Oded Oron (PhD, International Studies, 2018) was a graduate student and journalist in Israel when he witnessed a massive protest in Tel Aviv’s city center in 2014. More than 40,000 asylum-seeking migrants from Eritrea and Sudan had gathered to protest their treatment in Israel. Oron was moved by the event.

“It was one of the most high profile, efficiently coordinated protests in the country’s history, period,” recalls Oron. “It was incredible to watch and witness. I wanted to understand why and how asylum-seeking migrants with no rights or connections were able to coordinate something so remarkable and efficiently run.”

"I wanted to understand why and how asylum-seeking migrants with no rights or connections were able to coordinate something so remarkable and efficiently run,” Oded Oron says of the 2014 protest. 

To explore that question, Oron came to the University of Washington, joining the second cohort of a new PhD program in the Jackson School of International Studies in 2014. Oron was drawn to the UW by the expertise of its faculty, especially Jackson School professors Joel Migdal and Kathie Friedman and political science professor Michael McCann.

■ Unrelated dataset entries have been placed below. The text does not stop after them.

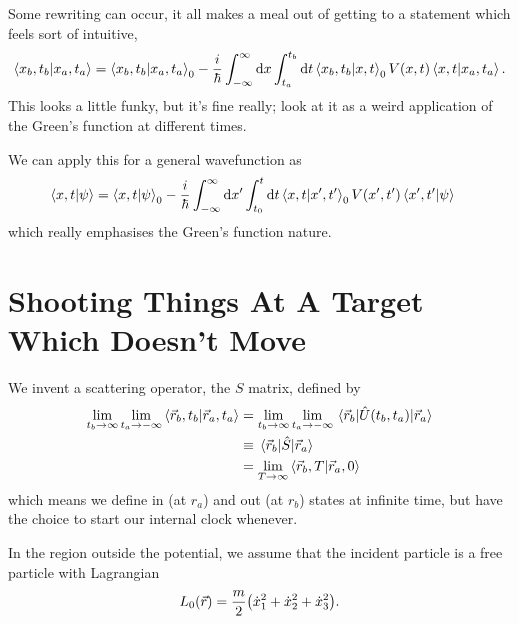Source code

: \documentclass[]{revision-notes}
\begin{document}
Some rewriting can occur, it all makes a meal out of getting to a statement which feels sort of intuitive, \begin{equation*}
  \braket{x_b, t_b}{x_a, t_a} = \braket{x_b, t_b}{x_a, t_a}_0  - \frac{i}{\hbar} \int_{-\infty}^\infty \dd{x} \int_{t_a}^{t_b} \dd{t} \braket{x_b, t_b}{x, t}_0 V(x, t) \braket{x, t}{x_a, t_a}.
\end{equation*}
This looks a little funky, but it's fine really; look at it as a weird application of the Green's function at different times.

We can apply this for a general wavefunction as
\begin{align*}
  \braket{x, t}{\psi} &= \braket{x, t}{\psi}_0 - \frac{i}{\hbar}\int_{-\infty}^\infty \dd{x^\prime} \int_{t_0}^t \dd{t} \braket{x, t}{x^\prime, t^\prime}_0 V(x^\prime, t^\prime) \braket{x^\prime, t^\prime}{\psi}
\end{align*}
which really emphasises the Green's function nature.

\section{Shooting Things At A Target Which Doesn't Move}
We invent a scattering operator, the \(S\) matrix, defined by
\begin{align*}
  \lim_{t_b \to \infty} \lim_{t_a \to -\infty} \braket{\vec{r}_b, t_b}{\vec{r}_a, t_a} &=   \lim_{t_b \to \infty} \lim_{t_a \to -\infty} \mel{\vec{r}_b}{\hat{U}(t_b, t_a)}{\vec{r}_a}\\
  &\equiv \mel{\vec{r}_b}{\hat{S}}{\vec{r}_a}\\
  &= \lim_{T \to \infty} \braket{\vec{r}_b, T}{\vec{r}_a, 0}
\end{align*}
which means we define in (at \( r_a \)) and out (at \( r_b \)) states at infinite time, but have the choice to start our internal clock whenever.

In the region outside the potential, we assume that the incident particle is a free particle with Lagrangian \[L_0 (\vec{r}) = \frac{m}{2} \qty(\dot{x}_1^2 + \dot{x}_2^2 + \dot{x}_3^2).\]
\end{document}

Migdal has extensive knowledge of Israeli history and politics, Friedman is an expert on forced migration, and McCann’s areas of expertise include social movements, protests, and collective action — all topics germane to Oron’s research on asylum seekers in Israel.

Asylum is a fairly new phenomenon in Israel. In the 30 years prior to 2005, the country received approximately 5,000 asylum applications — an average of 170 each year. After 2005 that number skyrocketed, as displaced Eritreans and Sudanese entered through the border between Egypt and Israel. About 64,000 asylum seekers had arrived by 2012.

“It’s something the country was not prepared for in any way,” says Oron. “The immigration authorities were overwhelmed by the sheer numbers, and the government saw the new arrivals as a serious threat to security and stability. Rather than give the asylum seekers a fair chance to plead their asylum requests, the government labeled them as illegal jobseekers, infiltrators, disease carrying, and rapists who were undermining the Jewish state.”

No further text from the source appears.